### Task details
Copy each line of the listing below where the word "generador" turns up.

[Records for processing Boundary: Start]

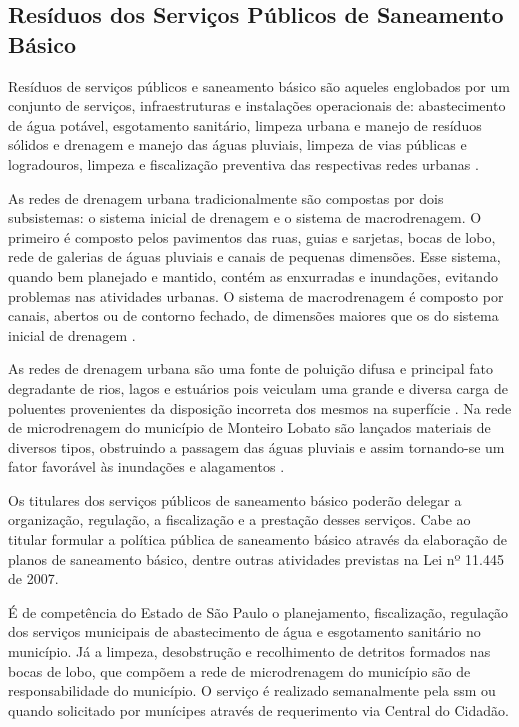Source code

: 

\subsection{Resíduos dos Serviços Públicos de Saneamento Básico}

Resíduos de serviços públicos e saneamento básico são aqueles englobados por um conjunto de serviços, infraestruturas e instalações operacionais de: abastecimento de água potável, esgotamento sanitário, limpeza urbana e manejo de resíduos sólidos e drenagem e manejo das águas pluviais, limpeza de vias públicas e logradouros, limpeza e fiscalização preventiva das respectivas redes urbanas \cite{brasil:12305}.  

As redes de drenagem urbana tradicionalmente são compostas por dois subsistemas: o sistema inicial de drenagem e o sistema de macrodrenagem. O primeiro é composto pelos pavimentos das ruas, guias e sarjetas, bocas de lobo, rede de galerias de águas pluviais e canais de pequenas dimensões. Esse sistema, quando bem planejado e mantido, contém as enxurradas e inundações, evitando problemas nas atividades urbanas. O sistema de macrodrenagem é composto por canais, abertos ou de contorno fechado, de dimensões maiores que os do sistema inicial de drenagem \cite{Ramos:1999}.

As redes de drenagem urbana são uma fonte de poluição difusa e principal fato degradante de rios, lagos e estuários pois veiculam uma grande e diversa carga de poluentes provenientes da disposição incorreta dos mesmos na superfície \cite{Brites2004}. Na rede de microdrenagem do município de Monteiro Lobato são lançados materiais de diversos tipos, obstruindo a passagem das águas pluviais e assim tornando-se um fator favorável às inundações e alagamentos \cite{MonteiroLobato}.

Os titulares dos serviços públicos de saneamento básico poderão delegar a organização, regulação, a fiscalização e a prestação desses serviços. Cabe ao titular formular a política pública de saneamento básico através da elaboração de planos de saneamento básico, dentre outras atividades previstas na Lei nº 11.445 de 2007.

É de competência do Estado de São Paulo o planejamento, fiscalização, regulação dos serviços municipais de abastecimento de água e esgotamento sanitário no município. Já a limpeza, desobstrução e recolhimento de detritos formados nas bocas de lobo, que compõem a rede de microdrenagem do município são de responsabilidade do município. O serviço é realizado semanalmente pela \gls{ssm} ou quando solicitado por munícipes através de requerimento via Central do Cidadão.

[Records for processing Boundary: End]
[Records for processing Boundary: Start]

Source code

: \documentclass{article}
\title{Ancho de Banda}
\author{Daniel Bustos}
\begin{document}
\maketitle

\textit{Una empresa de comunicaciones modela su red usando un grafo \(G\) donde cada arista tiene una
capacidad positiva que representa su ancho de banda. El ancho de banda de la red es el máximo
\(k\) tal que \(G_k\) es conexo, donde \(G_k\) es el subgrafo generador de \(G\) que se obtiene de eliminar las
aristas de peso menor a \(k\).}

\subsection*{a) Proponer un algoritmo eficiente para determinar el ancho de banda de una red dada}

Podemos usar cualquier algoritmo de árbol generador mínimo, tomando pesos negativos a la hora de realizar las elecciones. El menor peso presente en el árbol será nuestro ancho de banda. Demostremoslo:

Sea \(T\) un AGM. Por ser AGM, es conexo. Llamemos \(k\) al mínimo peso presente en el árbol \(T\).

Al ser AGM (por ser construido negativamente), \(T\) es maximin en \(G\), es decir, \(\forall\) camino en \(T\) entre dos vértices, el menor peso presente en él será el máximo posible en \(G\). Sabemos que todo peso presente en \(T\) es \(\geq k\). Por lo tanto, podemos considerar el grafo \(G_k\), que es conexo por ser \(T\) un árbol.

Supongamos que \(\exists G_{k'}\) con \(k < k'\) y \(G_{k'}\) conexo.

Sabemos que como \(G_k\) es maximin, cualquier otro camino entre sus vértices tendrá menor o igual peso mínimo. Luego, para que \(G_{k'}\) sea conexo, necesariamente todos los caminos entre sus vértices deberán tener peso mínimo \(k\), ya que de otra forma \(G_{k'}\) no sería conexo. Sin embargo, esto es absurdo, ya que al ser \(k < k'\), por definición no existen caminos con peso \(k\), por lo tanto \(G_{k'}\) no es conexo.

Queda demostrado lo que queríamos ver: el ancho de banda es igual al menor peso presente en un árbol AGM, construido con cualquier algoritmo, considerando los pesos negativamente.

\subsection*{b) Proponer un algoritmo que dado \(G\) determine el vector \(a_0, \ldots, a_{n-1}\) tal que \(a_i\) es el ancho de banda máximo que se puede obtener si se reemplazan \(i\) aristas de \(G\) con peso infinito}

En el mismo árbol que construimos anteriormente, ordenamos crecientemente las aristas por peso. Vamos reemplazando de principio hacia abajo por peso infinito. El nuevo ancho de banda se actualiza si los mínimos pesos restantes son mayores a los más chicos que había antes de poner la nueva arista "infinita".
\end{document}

[Records for processing Boundary: End]

### Final answer
\(k\) tal que \(G_k\) es conexo, donde \(G_k\) es el subgrafo generador de \(G\) que se obtiene de eliminar las
Podemos usar cualquier algoritmo de árbol generador mínimo, tomando pesos negativos a la hora de realizar las elecciones. El menor peso presente en el árbol será nuestro ancho de banda. Demostremoslo:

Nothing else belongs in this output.